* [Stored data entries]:
:::::
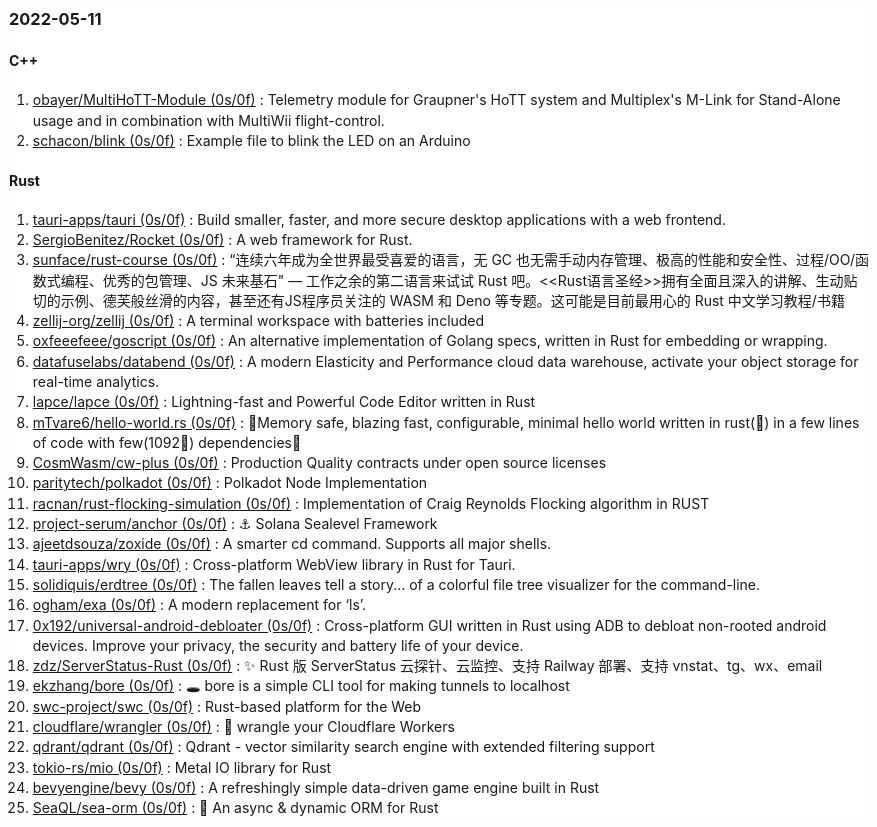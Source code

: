 ### 2022-05-11

#### C++
1. [obayer/MultiHoTT-Module (0s/0f)](https://github.com/obayer/MultiHoTT-Module) : Telemetry module for Graupner's HoTT system and Multiplex's M-Link for Stand-Alone usage and in combination with MultiWii flight-control.
2. [schacon/blink (0s/0f)](https://github.com/schacon/blink) : Example file to blink the LED on an Arduino

#### Rust
1. [tauri-apps/tauri (0s/0f)](https://github.com/tauri-apps/tauri) : Build smaller, faster, and more secure desktop applications with a web frontend.
2. [SergioBenitez/Rocket (0s/0f)](https://github.com/SergioBenitez/Rocket) : A web framework for Rust.
3. [sunface/rust-course (0s/0f)](https://github.com/sunface/rust-course) : “连续六年成为全世界最受喜爱的语言，无 GC 也无需手动内存管理、极高的性能和安全性、过程/OO/函数式编程、优秀的包管理、JS 未来基石" — 工作之余的第二语言来试试 Rust 吧。<<Rust语言圣经>>拥有全面且深入的讲解、生动贴切的示例、德芙般丝滑的内容，甚至还有JS程序员关注的 WASM 和 Deno 等专题。这可能是目前最用心的 Rust 中文学习教程/书籍
4. [zellij-org/zellij (0s/0f)](https://github.com/zellij-org/zellij) : A terminal workspace with batteries included
5. [oxfeeefeee/goscript (0s/0f)](https://github.com/oxfeeefeee/goscript) : An alternative implementation of Golang specs, written in Rust for embedding or wrapping.
6. [datafuselabs/databend (0s/0f)](https://github.com/datafuselabs/databend) : A modern Elasticity and Performance cloud data warehouse, activate your object storage for real-time analytics.
7. [lapce/lapce (0s/0f)](https://github.com/lapce/lapce) : Lightning-fast and Powerful Code Editor written in Rust
8. [mTvare6/hello-world.rs (0s/0f)](https://github.com/mTvare6/hello-world.rs) : 🚀Memory safe, blazing fast, configurable, minimal hello world written in rust(🚀) in a few lines of code with few(1092🚀) dependencies🚀
9. [CosmWasm/cw-plus (0s/0f)](https://github.com/CosmWasm/cw-plus) : Production Quality contracts under open source licenses
10. [paritytech/polkadot (0s/0f)](https://github.com/paritytech/polkadot) : Polkadot Node Implementation
11. [racnan/rust-flocking-simulation (0s/0f)](https://github.com/racnan/rust-flocking-simulation) : Implementation of Craig Reynolds Flocking algorithm in RUST
12. [project-serum/anchor (0s/0f)](https://github.com/project-serum/anchor) : ⚓ Solana Sealevel Framework
13. [ajeetdsouza/zoxide (0s/0f)](https://github.com/ajeetdsouza/zoxide) : A smarter cd command. Supports all major shells.
14. [tauri-apps/wry (0s/0f)](https://github.com/tauri-apps/wry) : Cross-platform WebView library in Rust for Tauri.
15. [solidiquis/erdtree (0s/0f)](https://github.com/solidiquis/erdtree) : The fallen leaves tell a story... of a colorful file tree visualizer for the command-line.
16. [ogham/exa (0s/0f)](https://github.com/ogham/exa) : A modern replacement for ‘ls’.
17. [0x192/universal-android-debloater (0s/0f)](https://github.com/0x192/universal-android-debloater) : Cross-platform GUI written in Rust using ADB to debloat non-rooted android devices. Improve your privacy, the security and battery life of your device.
18. [zdz/ServerStatus-Rust (0s/0f)](https://github.com/zdz/ServerStatus-Rust) : ✨ Rust 版 ServerStatus 云探针、云监控、支持 Railway 部署、支持 vnstat、tg、wx、email
19. [ekzhang/bore (0s/0f)](https://github.com/ekzhang/bore) : 🕳 bore is a simple CLI tool for making tunnels to localhost
20. [swc-project/swc (0s/0f)](https://github.com/swc-project/swc) : Rust-based platform for the Web
21. [cloudflare/wrangler (0s/0f)](https://github.com/cloudflare/wrangler) : 🤠 wrangle your Cloudflare Workers
22. [qdrant/qdrant (0s/0f)](https://github.com/qdrant/qdrant) : Qdrant - vector similarity search engine with extended filtering support
23. [tokio-rs/mio (0s/0f)](https://github.com/tokio-rs/mio) : Metal IO library for Rust
24. [bevyengine/bevy (0s/0f)](https://github.com/bevyengine/bevy) : A refreshingly simple data-driven game engine built in Rust
25. [SeaQL/sea-orm (0s/0f)](https://github.com/SeaQL/sea-orm) : 🐚 An async & dynamic ORM for Rust
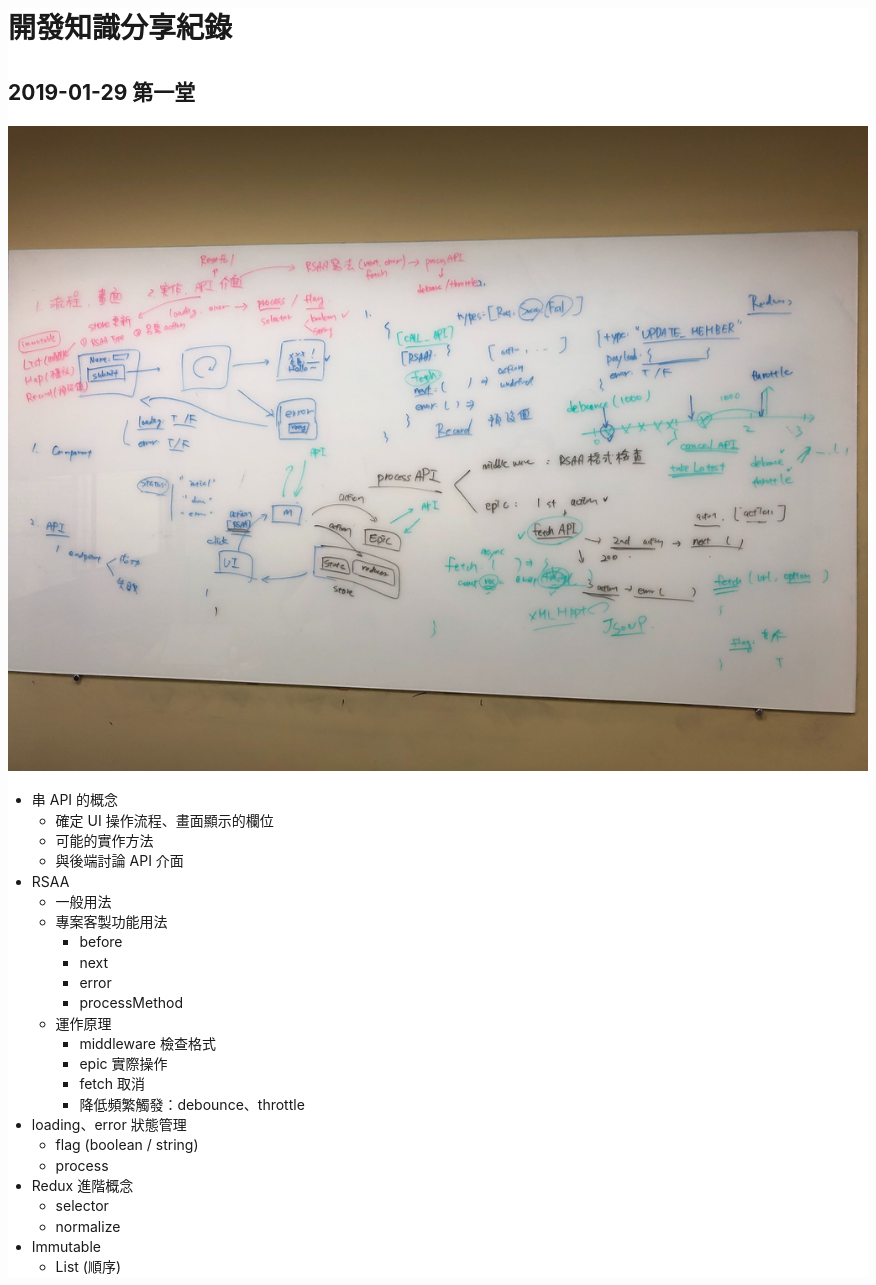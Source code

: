 # 開發知識分享紀錄

## 2019-01-29 第一堂

![2019-01-29](ImagefromiOS(4)-16df1dbd-0037-4d06-8e40-c2f6a7225e31.jpg)

- 串 API 的概念
  - 確定 UI 操作流程、畫面顯示的欄位
  - 可能的實作方法
  - 與後端討論 API 介面
- RSAA
  - 一般用法
  - 專案客製功能用法
    - before
    - next
    - error
    - processMethod
  - 運作原理
    - middleware 檢查格式
    - epic 實際操作
    - fetch 取消
    - 降低頻繁觸發：debounce、throttle
- loading、error 狀態管理
  - flag (boolean / string)
  - process
- Redux 進階概念
  - selector
  - normalize
- Immutable
  - List (順序)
:::::
* [WORK ORDER]: Each line of the data must be transcribed exactly; pictures are not carried over.

* [ANSWER TO THIS EXERCISE]:
Source code

: ### 2022-05-11

#### C++
1. [obayer/MultiHoTT-Module (0s/0f)](https://github.com/obayer/MultiHoTT-Module) : Telemetry module for Graupner's HoTT system and Multiplex's M-Link for Stand-Alone usage and in combination with MultiWii flight-control.
2. [schacon/blink (0s/0f)](https://github.com/schacon/blink) : Example file to blink the LED on an Arduino

#### Rust
1. [tauri-apps/tauri (0s/0f)](https://github.com/tauri-apps/tauri) : Build smaller, faster, and more secure desktop applications with a web frontend.
2. [SergioBenitez/Rocket (0s/0f)](https://github.com/SergioBenitez/Rocket) : A web framework for Rust.
3. [sunface/rust-course (0s/0f)](https://github.com/sunface/rust-course) : “连续六年成为全世界最受喜爱的语言，无 GC 也无需手动内存管理、极高的性能和安全性、过程/OO/函数式编程、优秀的包管理、JS 未来基石" — 工作之余的第二语言来试试 Rust 吧。<<Rust语言圣经>>拥有全面且深入的讲解、生动贴切的示例、德芙般丝滑的内容，甚至还有JS程序员关注的 WASM 和 Deno 等专题。这可能是目前最用心的 Rust 中文学习教程/书籍
4. [zellij-org/zellij (0s/0f)](https://github.com/zellij-org/zellij) : A terminal workspace with batteries included
5. [oxfeeefeee/goscript (0s/0f)](https://github.com/oxfeeefeee/goscript) : An alternative implementation of Golang specs, written in Rust for embedding or wrapping.
6. [datafuselabs/databend (0s/0f)](https://github.com/datafuselabs/databend) : A modern Elasticity and Performance cloud data warehouse, activate your object storage for real-time analytics.
7. [lapce/lapce (0s/0f)](https://github.com/lapce/lapce) : Lightning-fast and Powerful Code Editor written in Rust
8. [mTvare6/hello-world.rs (0s/0f)](https://github.com/mTvare6/hello-world.rs) : 🚀Memory safe, blazing fast, configurable, minimal hello world written in rust(🚀) in a few lines of code with few(1092🚀) dependencies🚀
9. [CosmWasm/cw-plus (0s/0f)](https://github.com/CosmWasm/cw-plus) : Production Quality contracts under open source licenses
10. [paritytech/polkadot (0s/0f)](https://github.com/paritytech/polkadot) : Polkadot Node Implementation
11. [racnan/rust-flocking-simulation (0s/0f)](https://github.com/racnan/rust-flocking-simulation) : Implementation of Craig Reynolds Flocking algorithm in RUST
12. [project-serum/anchor (0s/0f)](https://github.com/project-serum/anchor) : ⚓ Solana Sealevel Framework
13. [ajeetdsouza/zoxide (0s/0f)](https://github.com/ajeetdsouza/zoxide) : A smarter cd command. Supports all major shells.
14. [tauri-apps/wry (0s/0f)](https://github.com/tauri-apps/wry) : Cross-platform WebView library in Rust for Tauri.
15. [solidiquis/erdtree (0s/0f)](https://github.com/solidiquis/erdtree) : The fallen leaves tell a story... of a colorful file tree visualizer for the command-line.
16. [ogham/exa (0s/0f)](https://github.com/ogham/exa) : A modern replacement for ‘ls’.
17. [0x192/universal-android-debloater (0s/0f)](https://github.com/0x192/universal-android-debloater) : Cross-platform GUI written in Rust using ADB to debloat non-rooted android devices. Improve your privacy, the security and battery life of your device.
18. [zdz/ServerStatus-Rust (0s/0f)](https://github.com/zdz/ServerStatus-Rust) : ✨ Rust 版 ServerStatus 云探针、云监控、支持 Railway 部署、支持 vnstat、tg、wx、email
19. [ekzhang/bore (0s/0f)](https://github.com/ekzhang/bore) : 🕳 bore is a simple CLI tool for making tunnels to localhost
20. [swc-project/swc (0s/0f)](https://github.com/swc-project/swc) : Rust-based platform for the Web
21. [cloudflare/wrangler (0s/0f)](https://github.com/cloudflare/wrangler) : 🤠 wrangle your Cloudflare Workers
22. [qdrant/qdrant (0s/0f)](https://github.com/qdrant/qdrant) : Qdrant - vector similarity search engine with extended filtering support
23. [tokio-rs/mio (0s/0f)](https://github.com/tokio-rs/mio) : Metal IO library for Rust
24. [bevyengine/bevy (0s/0f)](https://github.com/bevyengine/bevy) : A refreshingly simple data-driven game engine built in Rust
25. [SeaQL/sea-orm (0s/0f)](https://github.com/SeaQL/sea-orm) : 🐚 An async & dynamic ORM for Rust
Source code

: # 開發知識分享紀錄

## 2019-01-29 第一堂

![2019-01-29](ImagefromiOS(4)-16df1dbd-0037-4d06-8e40-c2f6a7225e31.jpg)

- 串 API 的概念
  - 確定 UI 操作流程、畫面顯示的欄位
  - 可能的實作方法
  - 與後端討論 API 介面
- RSAA
  - 一般用法
  - 專案客製功能用法
    - before
    - next
    - error
    - processMethod
  - 運作原理
    - middleware 檢查格式
    - epic 實際操作
    - fetch 取消
    - 降低頻繁觸發：debounce、throttle
- loading、error 狀態管理
  - flag (boolean / string)
  - process
- Redux 進階概念
  - selector
  - normalize
- Immutable
  - List (順序)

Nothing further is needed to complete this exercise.